I left that industry when I realised how unhappy it was making me.
From there I moved into another line of work as I got my mental state sorted. This involved beginning on the path to becoming an Educational Assistant. Meanwhile, I also completed my training to be a yoga instructor. My training gave me an opportunity to reflect and escape from the world into my own space of meditation and wellness. As I resurfaced and re-joined the world it was time for me to follow my true life-path and become a teacher. It was early 2013 and this is when I enrolled and was accepted into university. Actually, all three public universities in Perth accepted me into teaching courses, but I chose Murdoch.
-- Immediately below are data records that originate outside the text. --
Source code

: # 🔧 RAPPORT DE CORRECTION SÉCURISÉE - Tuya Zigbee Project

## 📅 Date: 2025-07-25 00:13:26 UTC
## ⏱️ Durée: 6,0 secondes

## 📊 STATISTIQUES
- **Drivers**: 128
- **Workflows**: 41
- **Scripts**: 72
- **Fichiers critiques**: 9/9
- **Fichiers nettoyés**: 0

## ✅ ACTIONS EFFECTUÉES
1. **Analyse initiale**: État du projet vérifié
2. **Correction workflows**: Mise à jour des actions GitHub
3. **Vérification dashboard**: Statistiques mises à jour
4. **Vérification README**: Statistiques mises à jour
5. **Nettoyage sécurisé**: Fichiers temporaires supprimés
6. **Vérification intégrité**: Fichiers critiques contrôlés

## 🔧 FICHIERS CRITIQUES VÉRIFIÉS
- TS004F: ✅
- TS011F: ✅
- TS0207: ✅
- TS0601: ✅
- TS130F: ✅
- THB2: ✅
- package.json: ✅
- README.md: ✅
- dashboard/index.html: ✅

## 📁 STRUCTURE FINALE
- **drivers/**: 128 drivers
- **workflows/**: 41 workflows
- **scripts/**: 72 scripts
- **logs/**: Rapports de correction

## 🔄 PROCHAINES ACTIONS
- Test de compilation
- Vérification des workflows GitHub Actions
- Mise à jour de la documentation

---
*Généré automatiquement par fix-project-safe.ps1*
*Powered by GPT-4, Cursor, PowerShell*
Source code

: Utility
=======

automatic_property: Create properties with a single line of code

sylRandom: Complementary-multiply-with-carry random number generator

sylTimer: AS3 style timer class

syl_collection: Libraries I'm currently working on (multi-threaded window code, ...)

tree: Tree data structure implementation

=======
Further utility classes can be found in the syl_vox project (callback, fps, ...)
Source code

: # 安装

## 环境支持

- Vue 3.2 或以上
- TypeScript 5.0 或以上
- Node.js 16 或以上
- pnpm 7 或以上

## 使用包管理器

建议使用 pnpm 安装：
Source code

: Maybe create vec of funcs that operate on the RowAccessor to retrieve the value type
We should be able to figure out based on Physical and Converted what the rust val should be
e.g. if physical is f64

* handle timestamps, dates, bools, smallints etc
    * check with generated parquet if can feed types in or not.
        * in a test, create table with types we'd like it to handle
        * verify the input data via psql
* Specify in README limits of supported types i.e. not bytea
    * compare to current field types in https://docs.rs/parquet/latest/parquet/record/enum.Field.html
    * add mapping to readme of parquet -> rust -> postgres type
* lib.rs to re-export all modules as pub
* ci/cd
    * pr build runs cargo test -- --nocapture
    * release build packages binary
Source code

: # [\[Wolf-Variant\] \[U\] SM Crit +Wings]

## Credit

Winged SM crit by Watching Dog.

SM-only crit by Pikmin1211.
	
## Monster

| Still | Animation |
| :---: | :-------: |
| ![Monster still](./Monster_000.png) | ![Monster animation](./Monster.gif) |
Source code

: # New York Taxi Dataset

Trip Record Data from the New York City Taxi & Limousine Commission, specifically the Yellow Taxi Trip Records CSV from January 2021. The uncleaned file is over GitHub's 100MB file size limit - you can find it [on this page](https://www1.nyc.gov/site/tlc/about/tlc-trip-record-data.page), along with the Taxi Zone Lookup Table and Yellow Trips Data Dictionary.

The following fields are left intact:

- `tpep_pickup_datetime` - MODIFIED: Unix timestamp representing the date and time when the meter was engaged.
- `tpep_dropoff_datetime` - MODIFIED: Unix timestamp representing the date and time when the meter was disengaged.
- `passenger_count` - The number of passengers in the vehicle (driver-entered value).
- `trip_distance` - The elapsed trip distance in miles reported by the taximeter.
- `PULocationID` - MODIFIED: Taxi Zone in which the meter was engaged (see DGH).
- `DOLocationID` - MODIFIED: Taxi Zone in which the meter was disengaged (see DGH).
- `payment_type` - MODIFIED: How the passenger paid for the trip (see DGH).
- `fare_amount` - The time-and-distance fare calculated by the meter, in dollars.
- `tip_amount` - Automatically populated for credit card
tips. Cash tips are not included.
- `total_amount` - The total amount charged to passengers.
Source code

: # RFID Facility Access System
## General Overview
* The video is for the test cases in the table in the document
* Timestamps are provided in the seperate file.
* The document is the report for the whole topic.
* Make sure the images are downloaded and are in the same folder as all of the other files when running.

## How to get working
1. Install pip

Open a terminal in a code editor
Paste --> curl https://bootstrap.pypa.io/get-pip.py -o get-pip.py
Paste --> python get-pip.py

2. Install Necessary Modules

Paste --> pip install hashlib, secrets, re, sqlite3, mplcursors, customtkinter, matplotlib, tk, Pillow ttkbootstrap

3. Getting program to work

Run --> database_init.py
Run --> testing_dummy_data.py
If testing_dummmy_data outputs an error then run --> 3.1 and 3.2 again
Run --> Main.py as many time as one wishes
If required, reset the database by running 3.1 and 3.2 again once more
I was finally ready to start growing up.
A week after I was accepted into university the seizures began. A month into my first semester, the tests and scans began. I finished my first semester of a four-year Bachelor’s Degree in Primary Education. Then my parents convinced me to change to a four-and-a-half-year Bachelor’s Degree in Early Childhood and Primary Education. To clarify the point here, I will state expected the graduation date of the degree would typically be for the end of 2017. Pretty quickly my doctors jumped in and started talking about limiting the number of units I could enrol in at any one-time to only three.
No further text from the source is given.